## TO DO
Restate word for word the lines of the data below, from the first through the one that has "- [Let's build".

[Dataset excerpts]
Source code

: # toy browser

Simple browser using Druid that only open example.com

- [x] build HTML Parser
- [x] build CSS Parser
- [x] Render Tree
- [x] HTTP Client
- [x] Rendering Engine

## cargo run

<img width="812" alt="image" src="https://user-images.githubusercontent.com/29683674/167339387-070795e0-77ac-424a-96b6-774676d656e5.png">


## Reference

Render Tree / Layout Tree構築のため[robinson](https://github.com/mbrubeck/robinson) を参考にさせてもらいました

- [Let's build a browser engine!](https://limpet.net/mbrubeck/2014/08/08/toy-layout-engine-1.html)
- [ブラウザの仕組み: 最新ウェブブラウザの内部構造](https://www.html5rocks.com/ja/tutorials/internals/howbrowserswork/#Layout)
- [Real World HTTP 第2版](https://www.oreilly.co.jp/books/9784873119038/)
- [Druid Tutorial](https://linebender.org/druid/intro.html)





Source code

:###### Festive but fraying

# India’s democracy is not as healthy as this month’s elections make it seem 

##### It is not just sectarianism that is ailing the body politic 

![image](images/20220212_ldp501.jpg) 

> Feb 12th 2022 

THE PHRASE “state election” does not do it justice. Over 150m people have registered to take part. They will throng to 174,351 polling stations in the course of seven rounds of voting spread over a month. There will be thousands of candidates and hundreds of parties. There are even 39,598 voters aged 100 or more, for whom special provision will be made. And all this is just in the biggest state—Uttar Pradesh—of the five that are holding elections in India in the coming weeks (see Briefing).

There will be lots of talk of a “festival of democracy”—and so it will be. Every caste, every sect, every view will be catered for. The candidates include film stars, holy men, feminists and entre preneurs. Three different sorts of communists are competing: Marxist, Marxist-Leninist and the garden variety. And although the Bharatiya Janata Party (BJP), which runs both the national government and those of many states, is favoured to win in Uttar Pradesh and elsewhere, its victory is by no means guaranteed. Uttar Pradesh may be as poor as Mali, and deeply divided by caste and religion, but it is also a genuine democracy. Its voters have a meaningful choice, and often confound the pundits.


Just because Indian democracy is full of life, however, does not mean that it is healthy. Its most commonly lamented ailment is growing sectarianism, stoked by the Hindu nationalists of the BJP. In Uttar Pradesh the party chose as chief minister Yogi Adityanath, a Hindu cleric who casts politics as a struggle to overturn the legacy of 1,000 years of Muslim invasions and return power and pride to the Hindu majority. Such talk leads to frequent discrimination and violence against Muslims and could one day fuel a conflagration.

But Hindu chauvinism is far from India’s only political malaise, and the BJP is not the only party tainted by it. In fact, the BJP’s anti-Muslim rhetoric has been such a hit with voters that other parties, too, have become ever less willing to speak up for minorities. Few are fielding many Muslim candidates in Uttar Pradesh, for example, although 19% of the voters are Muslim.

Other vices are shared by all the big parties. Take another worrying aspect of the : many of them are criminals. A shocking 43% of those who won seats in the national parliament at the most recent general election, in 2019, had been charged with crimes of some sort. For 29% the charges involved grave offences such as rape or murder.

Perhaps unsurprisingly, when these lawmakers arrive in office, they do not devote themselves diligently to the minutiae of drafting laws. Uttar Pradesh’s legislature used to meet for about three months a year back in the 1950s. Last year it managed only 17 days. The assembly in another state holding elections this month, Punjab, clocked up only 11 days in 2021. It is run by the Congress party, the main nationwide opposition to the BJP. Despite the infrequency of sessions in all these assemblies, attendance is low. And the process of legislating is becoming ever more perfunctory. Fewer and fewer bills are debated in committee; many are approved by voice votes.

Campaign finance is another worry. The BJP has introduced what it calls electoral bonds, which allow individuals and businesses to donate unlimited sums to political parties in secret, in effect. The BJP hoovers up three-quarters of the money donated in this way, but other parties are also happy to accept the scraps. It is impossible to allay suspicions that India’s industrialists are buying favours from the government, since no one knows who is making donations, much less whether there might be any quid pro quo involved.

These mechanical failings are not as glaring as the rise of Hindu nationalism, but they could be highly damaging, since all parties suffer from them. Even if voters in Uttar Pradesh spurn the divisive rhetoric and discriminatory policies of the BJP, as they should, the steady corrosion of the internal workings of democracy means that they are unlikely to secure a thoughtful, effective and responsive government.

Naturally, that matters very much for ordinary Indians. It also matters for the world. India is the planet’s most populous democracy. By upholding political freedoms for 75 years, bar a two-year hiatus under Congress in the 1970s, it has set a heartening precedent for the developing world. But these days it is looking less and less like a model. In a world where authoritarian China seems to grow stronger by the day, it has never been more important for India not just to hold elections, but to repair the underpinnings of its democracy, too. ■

## FINAL ANSWER
Source code

: # toy browser

Simple browser using Druid that only open example.com

- [x] build HTML Parser
- [x] build CSS Parser
- [x] Render Tree
- [x] HTTP Client
- [x] Rendering Engine

## cargo run

<img width="812" alt="image" src="https://user-images.githubusercontent.com/29683674/167339387-070795e0-77ac-424a-96b6-774676d656e5.png">


## Reference

Render Tree / Layout Tree構築のため[robinson](https://github.com/mbrubeck/robinson) を参考にさせてもらいました

- [Let's build a browser engine!](https://limpet.net/mbrubeck/2014/08/08/toy-layout-engine-1.html)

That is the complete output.